Ive already done the werewolf, i was just looking for some ideas for a costume thats based around the same principle. I also have made the werewolf costume before. Pretty much right now all i am looking for is an idea for a costume that will impress people, and i like the whole stilt thing that the werewolf costume has. I was thinking about doing the Stone Golem costume, but that would take alot of time and i think it would get craazy hot in that costume .
So... just toss me some ideas for a really cool costume that is unique and fits a 20 year old's budget


----------



## The Bloodshed Brothers

check out

gore-galore.com they sell giant cosutmes...might help you out a bit


----------



## The Creepster

and if all else fails I don't know about anyone else here but....the "man boob" viking guy in the predator clip is really scary


----------



## Kol25Stray

Haha i'd need alot of jelly donuts to get that to work out


----------



## debbie5

Think monsterlist has a tall skelly-creature with loong arms built up from an old backpack frame....cheap & big.


----------



## nixie

You could rent or borrow drywall stilts. Halloween USA has a really cool giant mask for around $45-$50, I'm sure you could find them elsewhere. You could make an oversized cloak, then cover it with shreds/strips of fabric until the original cloak is no longer visible. I don't know if you can picture what I'm getting at, but I've seen the fabric shred thing done at Halloweekends and thought it would look so cool done large-scale. Just a thought.


----------



## Johnmonster

One year when I went to Scarborough Faire there was a guy in stilts done up as the Green Man. He was wearing close fitting green clothing that was draped and interweaved with plastic ivy vines. I always thought something like that would be neat if you did it with fake antlers atop your head. The guy at the Fair had the stilts that are made for running, and watching him jog around in them was pretty neat.

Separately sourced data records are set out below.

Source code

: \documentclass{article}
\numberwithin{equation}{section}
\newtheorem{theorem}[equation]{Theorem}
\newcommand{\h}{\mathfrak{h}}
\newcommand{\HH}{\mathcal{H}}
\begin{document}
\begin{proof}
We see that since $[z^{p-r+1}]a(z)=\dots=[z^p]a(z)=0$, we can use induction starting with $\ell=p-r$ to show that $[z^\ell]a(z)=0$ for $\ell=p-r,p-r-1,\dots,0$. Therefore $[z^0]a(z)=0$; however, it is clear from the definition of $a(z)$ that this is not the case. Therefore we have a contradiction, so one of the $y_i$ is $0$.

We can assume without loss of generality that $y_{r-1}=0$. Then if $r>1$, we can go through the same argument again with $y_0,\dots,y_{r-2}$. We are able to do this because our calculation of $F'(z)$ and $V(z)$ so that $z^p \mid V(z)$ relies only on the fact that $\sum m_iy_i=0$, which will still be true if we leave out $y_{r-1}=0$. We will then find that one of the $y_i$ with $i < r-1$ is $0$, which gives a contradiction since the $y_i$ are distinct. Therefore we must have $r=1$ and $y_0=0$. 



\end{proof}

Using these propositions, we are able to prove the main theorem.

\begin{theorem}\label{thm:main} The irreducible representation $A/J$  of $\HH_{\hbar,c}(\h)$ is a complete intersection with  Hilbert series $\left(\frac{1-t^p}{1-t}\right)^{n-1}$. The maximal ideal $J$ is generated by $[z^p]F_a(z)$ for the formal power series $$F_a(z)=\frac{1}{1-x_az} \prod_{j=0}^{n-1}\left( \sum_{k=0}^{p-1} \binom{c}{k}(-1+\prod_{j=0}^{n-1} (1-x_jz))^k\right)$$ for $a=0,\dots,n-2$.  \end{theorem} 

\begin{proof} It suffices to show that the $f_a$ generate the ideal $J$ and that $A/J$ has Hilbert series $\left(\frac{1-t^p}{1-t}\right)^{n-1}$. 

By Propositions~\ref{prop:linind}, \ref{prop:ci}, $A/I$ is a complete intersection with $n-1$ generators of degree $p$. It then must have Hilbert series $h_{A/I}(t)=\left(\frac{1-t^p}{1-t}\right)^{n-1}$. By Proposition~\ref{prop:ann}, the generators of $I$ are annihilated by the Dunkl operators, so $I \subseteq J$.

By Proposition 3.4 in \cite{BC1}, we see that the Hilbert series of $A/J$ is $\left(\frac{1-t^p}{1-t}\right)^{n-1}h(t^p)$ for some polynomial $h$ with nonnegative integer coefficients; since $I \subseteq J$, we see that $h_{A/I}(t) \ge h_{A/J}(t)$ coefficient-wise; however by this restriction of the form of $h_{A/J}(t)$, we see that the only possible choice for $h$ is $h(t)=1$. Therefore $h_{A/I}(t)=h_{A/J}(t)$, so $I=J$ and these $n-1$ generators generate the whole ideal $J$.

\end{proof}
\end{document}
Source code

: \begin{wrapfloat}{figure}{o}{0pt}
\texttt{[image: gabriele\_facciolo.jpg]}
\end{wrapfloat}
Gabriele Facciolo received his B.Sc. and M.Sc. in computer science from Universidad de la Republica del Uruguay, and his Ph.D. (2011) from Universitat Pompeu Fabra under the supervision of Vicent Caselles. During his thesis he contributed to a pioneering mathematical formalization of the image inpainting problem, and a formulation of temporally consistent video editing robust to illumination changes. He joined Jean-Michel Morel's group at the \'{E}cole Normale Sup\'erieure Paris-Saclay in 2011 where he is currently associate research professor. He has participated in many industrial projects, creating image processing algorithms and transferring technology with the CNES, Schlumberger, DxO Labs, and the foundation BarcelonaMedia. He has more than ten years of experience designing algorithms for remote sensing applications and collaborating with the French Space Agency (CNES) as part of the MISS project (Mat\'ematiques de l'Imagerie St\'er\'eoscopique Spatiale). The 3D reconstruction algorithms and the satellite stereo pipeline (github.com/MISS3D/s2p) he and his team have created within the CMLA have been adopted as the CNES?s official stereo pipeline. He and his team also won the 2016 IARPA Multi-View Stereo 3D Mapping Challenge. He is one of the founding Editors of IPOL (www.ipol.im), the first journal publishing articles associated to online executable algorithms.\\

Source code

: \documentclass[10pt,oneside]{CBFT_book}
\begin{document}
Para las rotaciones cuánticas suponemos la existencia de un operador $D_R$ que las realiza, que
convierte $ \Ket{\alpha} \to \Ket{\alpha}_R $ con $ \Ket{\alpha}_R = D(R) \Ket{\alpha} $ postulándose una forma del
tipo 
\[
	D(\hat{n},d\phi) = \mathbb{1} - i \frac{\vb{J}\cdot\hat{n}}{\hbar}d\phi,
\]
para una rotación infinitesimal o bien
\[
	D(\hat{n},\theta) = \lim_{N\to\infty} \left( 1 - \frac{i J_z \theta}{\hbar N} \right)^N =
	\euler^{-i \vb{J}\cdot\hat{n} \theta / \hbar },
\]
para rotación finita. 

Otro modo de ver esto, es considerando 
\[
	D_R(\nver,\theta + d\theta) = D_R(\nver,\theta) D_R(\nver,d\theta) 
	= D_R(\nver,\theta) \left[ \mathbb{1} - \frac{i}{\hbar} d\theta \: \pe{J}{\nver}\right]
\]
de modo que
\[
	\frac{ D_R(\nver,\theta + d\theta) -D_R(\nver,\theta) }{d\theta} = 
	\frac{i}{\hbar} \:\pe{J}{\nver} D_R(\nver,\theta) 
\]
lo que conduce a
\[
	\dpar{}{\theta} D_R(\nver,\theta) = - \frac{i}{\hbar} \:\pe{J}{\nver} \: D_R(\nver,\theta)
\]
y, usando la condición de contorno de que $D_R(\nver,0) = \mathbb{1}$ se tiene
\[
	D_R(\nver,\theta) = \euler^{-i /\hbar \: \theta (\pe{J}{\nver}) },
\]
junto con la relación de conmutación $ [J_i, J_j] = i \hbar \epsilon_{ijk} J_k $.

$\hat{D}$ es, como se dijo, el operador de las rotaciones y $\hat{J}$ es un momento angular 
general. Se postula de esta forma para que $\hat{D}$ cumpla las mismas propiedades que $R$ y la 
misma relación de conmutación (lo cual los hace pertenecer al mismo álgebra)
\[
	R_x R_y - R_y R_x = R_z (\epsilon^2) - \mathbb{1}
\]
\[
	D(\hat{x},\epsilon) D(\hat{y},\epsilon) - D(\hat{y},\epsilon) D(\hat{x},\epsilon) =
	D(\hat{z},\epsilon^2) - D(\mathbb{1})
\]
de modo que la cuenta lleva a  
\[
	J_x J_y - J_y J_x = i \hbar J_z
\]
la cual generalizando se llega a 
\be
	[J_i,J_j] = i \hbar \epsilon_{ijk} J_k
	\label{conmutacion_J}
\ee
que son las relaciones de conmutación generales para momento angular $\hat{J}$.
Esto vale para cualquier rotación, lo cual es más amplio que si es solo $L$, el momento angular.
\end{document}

Likewise, a cool stilt costume would be the Lord of the Hunt, from the Celtic myth of the Wild Hunt. There was a illustration of him in the old Deities and Demigods sourcebook for AD&D and I thought it was super cool. He wears a great helm with antlers, some armor, and a long dark cloak. That would be fairly easy to pull off, I think.

With either of these ideas, however, I'd avoid the woods during hunting season.


----------



## The-Haunter

At the ren faire in mi there is a guy who dresses as a ent(tree man) he uses cane type things to help and give a more broken tree look


----------



## xdmray

I did a stilt costume two years ago. Because i was on all fours though, i wasn't too tall. but i could walk upright.


----------



## Johnmonster

Fantastic costume, xdmray. You designed and made the whole thing? Do I detect alien shoulders as ears on it? I HAVE to come up with something similar for our Haunt, it would be incredible as a crowd-bringer.

Bravo!


----------



## xdmray

Johnmonster said:


> Fantastic costume, xdmray. You designed and made the whole thing? Do I detect alien shoulders as ears on it? I HAVE to come up with something similar for our Haunt, it would be incredible as a crowd-bringer.
> 
> Bravo!


i'm not sure what you mean by alien shoulders. but i did design and build it myself with the help of some sewing from my awesome mother. i'm still not as good of a seamstress as she is.
the ears are made of Foamies. and the horns are pool board foam wrapped in foamies with some Great Stuff.
thanks for the kudos


----------



## Johnmonster

Ah, I see..what looked like shoulders of a Giger alien to me was actually the horns. I just saw them and my mind decided that's what they were and I was stuck with the notion. Unfortunately I tend to look at all sorts of things and see aliens.


----------